What to work on » Each entry here is to be restated word for word.

Given records »
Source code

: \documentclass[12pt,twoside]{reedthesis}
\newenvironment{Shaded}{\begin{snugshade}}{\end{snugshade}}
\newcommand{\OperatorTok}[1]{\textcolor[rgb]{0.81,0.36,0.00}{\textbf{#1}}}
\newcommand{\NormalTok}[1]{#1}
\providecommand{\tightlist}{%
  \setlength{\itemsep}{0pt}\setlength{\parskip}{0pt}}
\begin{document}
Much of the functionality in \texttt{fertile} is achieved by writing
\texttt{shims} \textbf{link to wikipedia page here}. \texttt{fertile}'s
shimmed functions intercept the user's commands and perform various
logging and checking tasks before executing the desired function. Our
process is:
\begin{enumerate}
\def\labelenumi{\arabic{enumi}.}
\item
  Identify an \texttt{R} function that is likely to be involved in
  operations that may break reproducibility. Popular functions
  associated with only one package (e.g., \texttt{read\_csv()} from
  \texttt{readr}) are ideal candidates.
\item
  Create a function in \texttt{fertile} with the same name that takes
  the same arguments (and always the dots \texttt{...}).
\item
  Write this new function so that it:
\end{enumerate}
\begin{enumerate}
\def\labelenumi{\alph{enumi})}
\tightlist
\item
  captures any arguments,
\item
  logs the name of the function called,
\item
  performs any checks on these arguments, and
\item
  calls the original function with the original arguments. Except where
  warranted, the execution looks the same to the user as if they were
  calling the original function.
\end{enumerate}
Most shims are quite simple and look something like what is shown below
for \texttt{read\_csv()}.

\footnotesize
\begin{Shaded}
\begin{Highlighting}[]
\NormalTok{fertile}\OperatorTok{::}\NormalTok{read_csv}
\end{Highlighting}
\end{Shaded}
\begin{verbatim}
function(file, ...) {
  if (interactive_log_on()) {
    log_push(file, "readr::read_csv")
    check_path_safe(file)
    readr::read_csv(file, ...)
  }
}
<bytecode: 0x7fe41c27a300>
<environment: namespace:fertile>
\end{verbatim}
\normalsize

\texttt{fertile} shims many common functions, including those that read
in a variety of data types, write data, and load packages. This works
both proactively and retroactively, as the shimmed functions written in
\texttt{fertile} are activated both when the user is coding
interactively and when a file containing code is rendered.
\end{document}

Answer for the task »
Source code

: \documentclass[12pt,twoside]{reedthesis}
\newenvironment{Shaded}{\begin{snugshade}}{\end{snugshade}}
\newcommand{\OperatorTok}[1]{\textcolor[rgb]{0.81,0.36,0.00}{\textbf{#1}}}
\newcommand{\NormalTok}[1]{#1}
\providecommand{\tightlist}{%
  \setlength{\itemsep}{0pt}\setlength{\parskip}{0pt}}
\begin{document}
Much of the functionality in \texttt{fertile} is achieved by writing
\texttt{shims} \textbf{link to wikipedia page here}. \texttt{fertile}'s
shimmed functions intercept the user's commands and perform various
logging and checking tasks before executing the desired function. Our
process is:
\begin{enumerate}
\def\labelenumi{\arabic{enumi}.}
\item
  Identify an \texttt{R} function that is likely to be involved in
  operations that may break reproducibility. Popular functions
  associated with only one package (e.g., \texttt{read\_csv()} from
  \texttt{readr}) are ideal candidates.
\item
  Create a function in \texttt{fertile} with the same name that takes
  the same arguments (and always the dots \texttt{...}).
\item
  Write this new function so that it:
\end{enumerate}
\begin{enumerate}
\def\labelenumi{\alph{enumi})}
\tightlist
\item
  captures any arguments,
\item
  logs the name of the function called,
\item
  performs any checks on these arguments, and
\item
  calls the original function with the original arguments. Except where
  warranted, the execution looks the same to the user as if they were
  calling the original function.
\end{enumerate}
Most shims are quite simple and look something like what is shown below
for \texttt{read\_csv()}.

\footnotesize
\begin{Shaded}
\begin{Highlighting}[]
\NormalTok{fertile}\OperatorTok{::}\NormalTok{read_csv}
\end{Highlighting}
\end{Shaded}
\begin{verbatim}
function(file, ...) {
  if (interactive_log_on()) {
    log_push(file, "readr::read_csv")
    check_path_safe(file)
    readr::read_csv(file, ...)
  }
}
<bytecode: 0x7fe41c27a300>
<environment: namespace:fertile>
\end{verbatim}
\normalsize

\texttt{fertile} shims many common functions, including those that read
in a variety of data types, write data, and load packages. This works
both proactively and retroactively, as the shimmed functions written in
\texttt{fertile} are activated both when the user is coding
interactively and when a file containing code is rendered.
\end{document}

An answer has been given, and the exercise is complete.